As a country grows, the middle class too grows, both financially and in sheer numbers. In a way, the aspirations and the journey of the middle class represents the aspirations and the journey of a country. And so, any government in power must pay adequate attention to this section of the society.
It is the middle class that contributes greatly to the country through their role as honest taxpayers. However, their contribution needs to be recognised and their tax burden eased. For this, the Modi government took a historic decision. That there is zero tax liability on a net taxable annual income of Rs. 5 lakh now, is a huge boost to the savings of the middle class. However, this is not a one-off move. The Modi government has consistently been taking steps to reduce the tax burden on the taxpayers. Here is how union budget has put more money into the hands of the middle class through the years.
• Budget 2014-15 – Basic tax exemption limit was hiked from Rs 2 lakh to Rs 2.5 lakh for the individual taxpayers
• Budget 2017-18 – Tax rate for individuals in the tax bracket of Rs. 2.5 lakh to Rs. 5 lakhs was reduced to 5 per cent from 10 per cent, offering a saving of another Rs. 12,500
• Budget 2019-20 – No income tax on taxable income up to Rs. 5,00,000
In fact, now there is even more money in the pocket of the middle class since a person with a gross salary of as much as Rs 7 lakhs, with the right savings and investments, can effectively pay no tax.
the advent of GST has further added to the reduction of the indirect tax burden. As the indirect tax system has got streamlined and rationalised, most of the essential and daily usable items and services have also been made available at very affordable rates to the middle class. For example, there were steep taxes on eating out earlier, which is now just 5 per cent. Subsuming of a number of taxes and cesses, both state and central, has ensured that logistics and other costs come down, which benefit the end consumer.
Related to taxation, inflation was another big worry for the middle class, especially in the UPA era of double-digit inflation. In fact, in a way it is another indirect tax that directly impacts the middle class and the poor disproportionately. The reining in of inflation over the last five years, particularly for food prices, have been a relief for this class of people. If it was not for this, many families would have been spending around 35-40% more today on basic necessities.
All this can result in substantial savings for the middle class which they are free to deploy elsewhere for more aspirational pursuits.

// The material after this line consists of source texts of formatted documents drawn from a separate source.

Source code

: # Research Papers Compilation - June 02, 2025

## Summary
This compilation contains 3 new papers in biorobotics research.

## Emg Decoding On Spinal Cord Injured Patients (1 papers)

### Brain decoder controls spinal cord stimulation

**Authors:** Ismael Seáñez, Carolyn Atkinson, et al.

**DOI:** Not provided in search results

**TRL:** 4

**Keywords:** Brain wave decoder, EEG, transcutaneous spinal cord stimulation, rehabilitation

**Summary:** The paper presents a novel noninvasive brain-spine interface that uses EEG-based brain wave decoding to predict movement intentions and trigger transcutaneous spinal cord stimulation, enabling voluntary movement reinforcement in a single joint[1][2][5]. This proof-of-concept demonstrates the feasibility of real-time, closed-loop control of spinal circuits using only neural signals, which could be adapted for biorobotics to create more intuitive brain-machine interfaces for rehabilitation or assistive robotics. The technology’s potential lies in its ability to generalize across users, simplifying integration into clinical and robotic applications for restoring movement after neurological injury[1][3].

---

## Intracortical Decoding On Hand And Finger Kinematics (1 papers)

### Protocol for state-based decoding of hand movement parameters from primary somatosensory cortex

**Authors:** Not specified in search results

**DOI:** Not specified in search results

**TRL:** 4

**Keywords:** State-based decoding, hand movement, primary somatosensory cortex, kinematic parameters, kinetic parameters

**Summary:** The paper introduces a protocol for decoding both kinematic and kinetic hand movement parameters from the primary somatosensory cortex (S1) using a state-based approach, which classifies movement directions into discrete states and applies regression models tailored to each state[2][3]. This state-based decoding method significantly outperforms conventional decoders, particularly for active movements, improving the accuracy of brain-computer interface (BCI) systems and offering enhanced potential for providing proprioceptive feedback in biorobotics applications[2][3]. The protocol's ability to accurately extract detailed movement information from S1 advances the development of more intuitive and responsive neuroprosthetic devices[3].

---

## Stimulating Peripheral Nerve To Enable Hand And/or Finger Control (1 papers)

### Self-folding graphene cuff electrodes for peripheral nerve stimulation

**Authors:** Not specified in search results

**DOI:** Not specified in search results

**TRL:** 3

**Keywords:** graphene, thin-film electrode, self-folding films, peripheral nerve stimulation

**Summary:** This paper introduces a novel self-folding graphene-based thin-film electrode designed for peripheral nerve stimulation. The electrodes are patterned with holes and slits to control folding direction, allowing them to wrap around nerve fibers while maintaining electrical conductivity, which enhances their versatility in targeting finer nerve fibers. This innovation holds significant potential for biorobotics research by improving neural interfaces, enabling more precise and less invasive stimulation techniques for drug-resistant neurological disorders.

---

Good education is key to building a great nation. After all, it is the quality of the human capital that makes or breaks the country. And the middle class forms an inalienable part of this human capital pool. The fall in interest rates on educational loans has ensured that more young minds pursue and fulfil their potential, lifting themselves and their families to the next level of prosperity.
Aspiration for a house of their own has been an evergreen middle class symbol. On housing loans too, interest rates have come down significantly between the UPA and the NDA eras, ensuring much lighten EMIs. Additionally, the credit linked subsidy scheme which further provides interest subvention is also available to middle income groups. This has helped more and more people are able to afford a home of their own. After all, it is in safe and secure homes that more dreams can bloom and come true.
The world over, wherever there has been development, middle class has been at the centre of it all. An empowered middle class makes an empowered nation. In other words, middle class plays an important role in nation-building itself. So, if the middle class is free from routine financial worries, or in more common language, free from food and shelter concerns, they can participate more constructively in building our country. The government of the day is ensuring just that.